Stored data

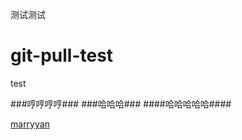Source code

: 

测试测试

# git-pull-test

test

###哼哼哼哼###
###哈哈哈###
####哈哈哈哈哈####

[marryyan](https://github.com/marryyan)


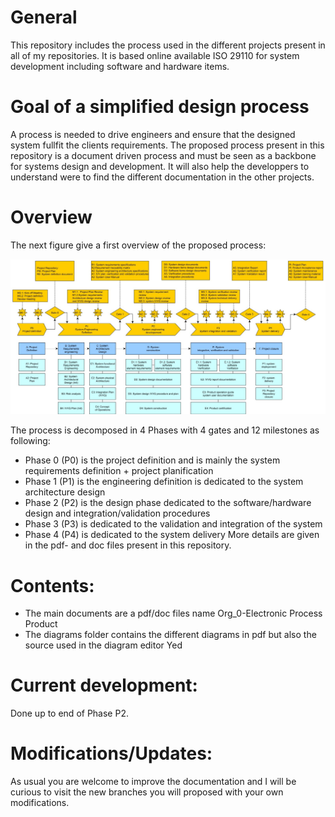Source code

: # General
This repository includes the process used in the different projects present in all of my repositories.
It is based online available ISO 29110 for system development including software and hardware items.
# Goal of a simplified design process
A process is needed to drive engineers and ensure that the designed system fullfit the clients requirements.
The proposed process present in this repository is a document driven process and must be seen as a backbone for systems design and development.
It will also help the developpers to understand were to find the different documentation in the other projects.
# Overview
The next figure give a first overview of the proposed process:

<img src="https://github.com/LSchmerber/ISO-29110-Engineering-Process/blob/master/Process_Overview.JPG">

The process is decomposed in 4 Phases with 4 gates and 12 milestones as following:
- Phase 0 (P0) is the project definition and is mainly the system requirements definition + project planification
- Phase 1 (P1) is the engineering definition is dedicated to the system architecture design
- Phase 2 (P2) is the design phase dedicated to the software/hardware design and integration/validation procedures
- Phase 3 (P3) is dedicated to the validation and integration of the system
- Phase 4 (P4) is dedicated to the system delivery
More details are given in the pdf- and doc files present in this repository.

# Contents:
- The main documents are a pdf/doc files name Org_0-Electronic Process Product
- The diagrams folder contains the different diagrams in pdf but also the source used in the diagram editor Yed

# Current development:
Done up to end of Phase P2.

# Modifications/Updates:
As usual you are welcome to improve the documentation and I will be curious to visit the new branches you will proposed with your own modifications.
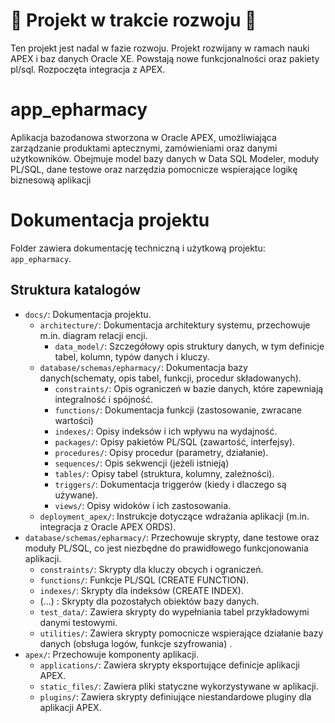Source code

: ﻿# 🚧 Projekt w trakcie rozwoju 🚧
Ten projekt jest nadal w fazie rozwoju. Projekt rozwijany w ramach nauki APEX i baz danych Oracle XE. Powstają nowe funkcjonalności oraz pakiety pl/sql. Rozpoczęta integracja z APEX.

# app_epharmacy
Aplikacja bazodanowa stworzona w Oracle APEX, umożliwiająca zarządzanie produktami aptecznymi, zamówieniami oraz danymi użytkowników.
Obejmuje model bazy danych w Data SQL Modeler, moduły PL/SQL, dane testowe oraz narzędzia pomocnicze wspierające logikę biznesową aplikacji

# Dokumentacja projektu

Folder zawiera dokumentację techniczną i użytkową projektu: `app_epharmacy`.

## Struktura katalogów

- `docs/`: Dokumentacja projektu.
  - `architecture/`: Dokumentacja architektury systemu, przechowuje m.in. diagram relacji encji.
	- `data_model/`: Szczegółowy opis struktury danych, w tym definicje tabel, kolumn, typów danych i kluczy. 
  - `database/schemas/epharmacy/`: Dokumentacja bazy danych(schematy, opis tabel, funkcji, procedur składowanych).  
  	- `constraints/`: Opis ograniczeń w bazie danych, które zapewniają integralność i spójność. 
  	- `functions/`: Dokumentacja funkcji (zastosowanie, zwracane wartości) 
  	- `indexes/`: Opisy indeksów i ich wpływu na wydajność. 
  	- `packages/`: Opisy pakietów PL/SQL (zawartość, interfejsy). 
  	- `procedures/`: Opisy procedur (parametry, działanie). 
  	- `sequences/`: Opis sekwencji (jeżeli istnieją) 
  	- `tables/`:  Opisy tabel (struktura, kolumny, zależności).  
  	- `triggers/`: Dokumentacja triggerów (kiedy i dlaczego są używane). 
  	- `views/`: Opisy widoków i ich zastosowania. 
  - `deployment_apex/`: Instrukcje dotyczące wdrażania aplikacji (m.in. integracja z Oracle APEX ORDS).
- `database/schemas/epharmacy/`: Przechowuje skrypty, dane testowe oraz moduły PL/SQL, co jest niezbędne do prawidłowego funkcjonowania aplikacji.
  	- `constraints/`: Skrypty dla kluczy obcych i ograniczeń. 
  	- `functions/`: Funkcje PL/SQL (CREATE FUNCTION). 
  	- `indexes/`: Skrypty dla indeksów (CREATE INDEX). 
  	-  (...)    : Skrypty dla pozostałych obiektów bazy danych.
  - `test_data/`: Zawiera skrypty do wypełniania tabel przykładowymi danymi testowymi.
  - `utilities/`: Zawiera skrypty pomocnicze wspierające działanie bazy danych (obsługa logów, funkcje szyfrowania) .  
- `apex/`: Przechowuje komponenty aplikacji.
  - `applications/`: Zawiera skrypty eksportujące definicje aplikacji APEX.  
  - `static_files/`: Zawiera pliki statyczne wykorzystywane w aplikacji.  
  - `plugins/`: Zawiera skrypty definiujące niestandardowe pluginy dla aplikacji APEX.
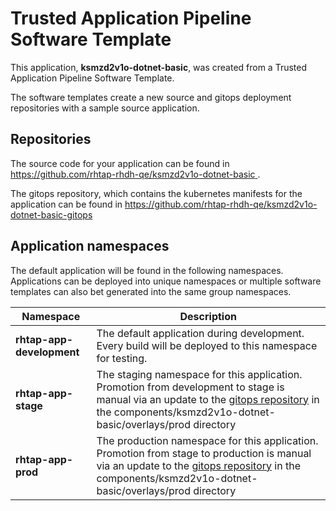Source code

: # Trusted Application Pipeline Software Template

This application, **ksmzd2v1o-dotnet-basic**, was created from a Trusted Application Pipeline Software Template.

The software templates create a new source and gitops deployment repositories with a sample source application. 

## Repositories

The source code for your application can be found in [https://github.com/rhtap-rhdh-qe/ksmzd2v1o-dotnet-basic ](https://github.com/rhtap-rhdh-qe/ksmzd2v1o-dotnet-basic ).
 
The gitops repository, which contains the kubernetes manifests for the application can be found in 
[https://github.com/rhtap-rhdh-qe/ksmzd2v1o-dotnet-basic-gitops ](https://github.com/rhtap-rhdh-qe/ksmzd2v1o-dotnet-basic-gitops ) 

## Application namespaces 

The default application will be found in the following namespaces. Applications can be deployed into unique namespaces or multiple software templates can also bet generated into the same group namespaces.  

|  Namespace   |  Description   |  
| -------- | -------- |   
| **rhtap-app-development** | The default application during development. Every build will be deployed to this namespace for testing. | 
| **rhtap-app-stage** | The staging namespace for this application. Promotion from development to stage is manual via an update to the [gitops repository](https://github.com/rhtap-rhdh-qe/ksmzd2v1o-dotnet-basic-gitops ) in the components/ksmzd2v1o-dotnet-basic/overlays/prod directory |  
| **rhtap-app-prod** | The production namespace for this application. Promotion from stage to production is manual via an update to the [gitops repository](https://github.com/rhtap-rhdh-qe/ksmzd2v1o-dotnet-basic-gitops ) in the components/ksmzd2v1o-dotnet-basic/overlays/prod directory |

WHAT YOU NEED TO DO
If a picture sits between the line containing "- Phase 0 (P0)" and the line containing "diagram relacji encji.", leave it out, and return the lines of that range above exactly, both ends included.

EXPECTED OUTPUT
- Phase 0 (P0) is the project definition and is mainly the system requirements definition + project planification
- Phase 1 (P1) is the engineering definition is dedicated to the system architecture design
- Phase 2 (P2) is the design phase dedicated to the software/hardware design and integration/validation procedures
- Phase 3 (P3) is dedicated to the validation and integration of the system
- Phase 4 (P4) is dedicated to the system delivery
More details are given in the pdf- and doc files present in this repository.

# Contents:
- The main documents are a pdf/doc files name Org_0-Electronic Process Product
- The diagrams folder contains the different diagrams in pdf but also the source used in the diagram editor Yed

# Current development:
Done up to end of Phase P2.

# Modifications/Updates:
As usual you are welcome to improve the documentation and I will be curious to visit the new branches you will proposed with your own modifications.
Source code

: ﻿# 🚧 Projekt w trakcie rozwoju 🚧
Ten projekt jest nadal w fazie rozwoju. Projekt rozwijany w ramach nauki APEX i baz danych Oracle XE. Powstają nowe funkcjonalności oraz pakiety pl/sql. Rozpoczęta integracja z APEX.

# app_epharmacy
Aplikacja bazodanowa stworzona w Oracle APEX, umożliwiająca zarządzanie produktami aptecznymi, zamówieniami oraz danymi użytkowników.
Obejmuje model bazy danych w Data SQL Modeler, moduły PL/SQL, dane testowe oraz narzędzia pomocnicze wspierające logikę biznesową aplikacji

# Dokumentacja projektu

Folder zawiera dokumentację techniczną i użytkową projektu: `app_epharmacy`.

## Struktura katalogów

- `docs/`: Dokumentacja projektu.
  - `architecture/`: Dokumentacja architektury systemu, przechowuje m.in. diagram relacji encji.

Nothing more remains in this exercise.